Nel caso in esame, la società contribuente ha presentato ricorso contro un avviso di accertamento per imposte dirette e Iva. 

In primo grado, era stato accolto il ricorso proposto dalla società mente la CTR che ha accolto l’appello dell’Agenzia delle Entrate e rigettato quello della contribuente.

“La Suprema Corte ha respinto il ricorso della contribuente che aveva contestato la non applicazione dell’articolo.12, comma 7 della Legge n.212/2000 – spiega Fedele Santomauro, consigliere d’amministrazione della Cassa di previdenza dei ragionieri e degli esperti contabili – sostenendo che tale articolo si applica solo alle verifiche fiscali svolte nei locali destinati all’attività del contribuente e non ai controlli ‘a tavolino’ effettuati presso gli uffici dell’Amministrazione finanziaria”.

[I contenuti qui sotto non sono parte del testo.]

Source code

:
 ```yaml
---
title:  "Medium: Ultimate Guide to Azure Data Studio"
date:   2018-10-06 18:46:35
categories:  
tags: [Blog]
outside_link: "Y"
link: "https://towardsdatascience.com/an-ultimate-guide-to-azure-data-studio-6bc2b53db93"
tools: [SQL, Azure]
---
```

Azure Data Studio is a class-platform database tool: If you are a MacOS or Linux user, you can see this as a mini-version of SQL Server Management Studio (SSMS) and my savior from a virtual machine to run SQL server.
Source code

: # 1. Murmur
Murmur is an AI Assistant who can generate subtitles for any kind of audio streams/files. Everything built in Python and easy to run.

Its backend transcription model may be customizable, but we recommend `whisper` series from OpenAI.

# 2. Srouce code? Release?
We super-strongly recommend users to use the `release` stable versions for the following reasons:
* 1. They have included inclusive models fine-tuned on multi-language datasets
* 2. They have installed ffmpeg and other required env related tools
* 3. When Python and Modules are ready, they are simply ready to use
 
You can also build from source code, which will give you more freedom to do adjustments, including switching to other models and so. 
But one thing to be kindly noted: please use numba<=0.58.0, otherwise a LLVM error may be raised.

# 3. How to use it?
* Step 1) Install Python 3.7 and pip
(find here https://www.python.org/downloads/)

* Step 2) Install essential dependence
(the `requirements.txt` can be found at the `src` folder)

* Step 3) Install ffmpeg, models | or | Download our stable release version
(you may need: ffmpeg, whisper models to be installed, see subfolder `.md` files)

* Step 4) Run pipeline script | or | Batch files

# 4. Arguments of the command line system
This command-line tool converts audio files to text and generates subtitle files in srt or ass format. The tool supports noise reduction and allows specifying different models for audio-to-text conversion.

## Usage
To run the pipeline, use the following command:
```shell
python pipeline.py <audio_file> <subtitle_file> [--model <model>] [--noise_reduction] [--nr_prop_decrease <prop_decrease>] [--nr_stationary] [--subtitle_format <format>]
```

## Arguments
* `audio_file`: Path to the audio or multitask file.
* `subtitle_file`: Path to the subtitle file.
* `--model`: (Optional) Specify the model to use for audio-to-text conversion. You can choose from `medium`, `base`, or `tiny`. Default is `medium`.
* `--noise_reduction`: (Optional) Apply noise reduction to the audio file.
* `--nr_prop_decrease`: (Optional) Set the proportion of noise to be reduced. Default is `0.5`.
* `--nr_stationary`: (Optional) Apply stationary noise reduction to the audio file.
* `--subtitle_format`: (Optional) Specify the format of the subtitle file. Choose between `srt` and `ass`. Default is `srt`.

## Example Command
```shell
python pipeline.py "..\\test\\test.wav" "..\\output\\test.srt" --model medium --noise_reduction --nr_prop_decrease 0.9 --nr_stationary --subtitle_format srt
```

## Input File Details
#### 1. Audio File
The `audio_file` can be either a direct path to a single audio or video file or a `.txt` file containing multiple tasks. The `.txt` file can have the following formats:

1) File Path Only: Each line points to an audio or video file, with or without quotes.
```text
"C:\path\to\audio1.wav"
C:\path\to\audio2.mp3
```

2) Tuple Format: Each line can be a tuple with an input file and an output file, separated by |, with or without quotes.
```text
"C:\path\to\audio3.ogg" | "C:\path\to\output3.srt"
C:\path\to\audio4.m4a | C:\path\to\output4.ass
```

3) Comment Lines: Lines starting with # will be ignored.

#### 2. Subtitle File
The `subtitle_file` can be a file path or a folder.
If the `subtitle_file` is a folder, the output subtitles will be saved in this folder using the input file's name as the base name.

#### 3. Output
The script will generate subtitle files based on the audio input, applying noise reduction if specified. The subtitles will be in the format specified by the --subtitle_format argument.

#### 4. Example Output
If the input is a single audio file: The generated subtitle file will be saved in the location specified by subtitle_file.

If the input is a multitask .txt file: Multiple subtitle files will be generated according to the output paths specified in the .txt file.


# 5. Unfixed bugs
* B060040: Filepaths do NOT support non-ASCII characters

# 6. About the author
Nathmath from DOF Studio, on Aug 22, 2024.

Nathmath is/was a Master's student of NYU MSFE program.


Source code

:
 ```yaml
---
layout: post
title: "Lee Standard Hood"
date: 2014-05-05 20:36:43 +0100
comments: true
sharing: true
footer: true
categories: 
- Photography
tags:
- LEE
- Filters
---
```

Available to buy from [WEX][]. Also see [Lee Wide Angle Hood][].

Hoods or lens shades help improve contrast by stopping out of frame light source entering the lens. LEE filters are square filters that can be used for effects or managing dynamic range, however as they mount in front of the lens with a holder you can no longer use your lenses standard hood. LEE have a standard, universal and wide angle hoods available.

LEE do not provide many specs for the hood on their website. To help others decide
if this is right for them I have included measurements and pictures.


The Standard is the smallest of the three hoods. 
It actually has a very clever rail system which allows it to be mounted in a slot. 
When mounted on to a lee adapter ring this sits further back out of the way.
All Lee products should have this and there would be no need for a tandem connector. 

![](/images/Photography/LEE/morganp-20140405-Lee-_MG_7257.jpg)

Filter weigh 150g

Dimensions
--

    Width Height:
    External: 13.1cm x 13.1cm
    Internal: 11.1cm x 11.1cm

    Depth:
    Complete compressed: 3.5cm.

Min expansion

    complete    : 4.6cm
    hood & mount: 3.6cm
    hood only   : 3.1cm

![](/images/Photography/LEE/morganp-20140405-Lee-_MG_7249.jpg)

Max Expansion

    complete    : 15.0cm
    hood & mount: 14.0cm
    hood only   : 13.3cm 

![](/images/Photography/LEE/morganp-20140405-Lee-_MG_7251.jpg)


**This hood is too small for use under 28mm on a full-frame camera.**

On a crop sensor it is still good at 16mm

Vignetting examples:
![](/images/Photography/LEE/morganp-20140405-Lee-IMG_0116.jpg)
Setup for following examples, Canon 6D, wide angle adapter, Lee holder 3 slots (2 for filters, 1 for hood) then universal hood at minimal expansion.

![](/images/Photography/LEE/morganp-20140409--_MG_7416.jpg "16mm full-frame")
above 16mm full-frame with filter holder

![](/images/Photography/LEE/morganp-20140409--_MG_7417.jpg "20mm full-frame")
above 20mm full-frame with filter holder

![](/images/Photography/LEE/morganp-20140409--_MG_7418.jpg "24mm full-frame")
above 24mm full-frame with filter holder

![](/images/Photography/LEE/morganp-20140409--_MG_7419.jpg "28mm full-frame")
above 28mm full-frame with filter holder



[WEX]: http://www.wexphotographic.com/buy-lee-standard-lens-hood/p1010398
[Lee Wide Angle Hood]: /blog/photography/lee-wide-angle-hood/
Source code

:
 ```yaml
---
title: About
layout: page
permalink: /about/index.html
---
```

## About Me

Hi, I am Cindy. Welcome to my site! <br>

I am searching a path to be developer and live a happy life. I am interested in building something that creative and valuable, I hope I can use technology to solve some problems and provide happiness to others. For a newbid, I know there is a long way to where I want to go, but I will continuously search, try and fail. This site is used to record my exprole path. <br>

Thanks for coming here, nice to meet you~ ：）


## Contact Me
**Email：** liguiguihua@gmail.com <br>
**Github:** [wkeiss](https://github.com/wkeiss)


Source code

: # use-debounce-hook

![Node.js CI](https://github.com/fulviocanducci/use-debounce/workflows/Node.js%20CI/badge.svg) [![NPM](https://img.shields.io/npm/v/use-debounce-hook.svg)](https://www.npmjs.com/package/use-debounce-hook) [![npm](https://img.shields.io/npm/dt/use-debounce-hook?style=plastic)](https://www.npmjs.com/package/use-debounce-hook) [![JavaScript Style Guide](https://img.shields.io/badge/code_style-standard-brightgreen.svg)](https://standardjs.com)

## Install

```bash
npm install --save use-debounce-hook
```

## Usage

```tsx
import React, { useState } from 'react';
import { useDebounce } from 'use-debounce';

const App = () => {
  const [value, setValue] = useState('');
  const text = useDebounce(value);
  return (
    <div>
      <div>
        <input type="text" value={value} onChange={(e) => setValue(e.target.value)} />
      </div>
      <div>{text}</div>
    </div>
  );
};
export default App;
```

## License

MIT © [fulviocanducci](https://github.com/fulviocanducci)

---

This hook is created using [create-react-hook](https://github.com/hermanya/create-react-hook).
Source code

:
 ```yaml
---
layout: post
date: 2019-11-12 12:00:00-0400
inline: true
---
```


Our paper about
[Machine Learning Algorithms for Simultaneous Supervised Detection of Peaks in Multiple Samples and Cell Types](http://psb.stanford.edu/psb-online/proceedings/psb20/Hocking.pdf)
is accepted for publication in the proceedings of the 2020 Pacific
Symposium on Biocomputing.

Nei controlli ‘a tavolino’, effettuati sulla base dei dati forniti dal contribuente o acquisiti documentalmente, non si applicano gli obblighi di redazione del processo verbale di constatazione e il termine dilatorio all’azione di accertamento.

“Per i requisiti ‘armonizzati’ – continua Santomauro – come l’Iva, è necessario un contraddittorio effettivo che può essere realizzato tramite procedure partecipative o meccanismi di interlocuzione preventiva come l’invio di questionari o l’accesso agli atti”.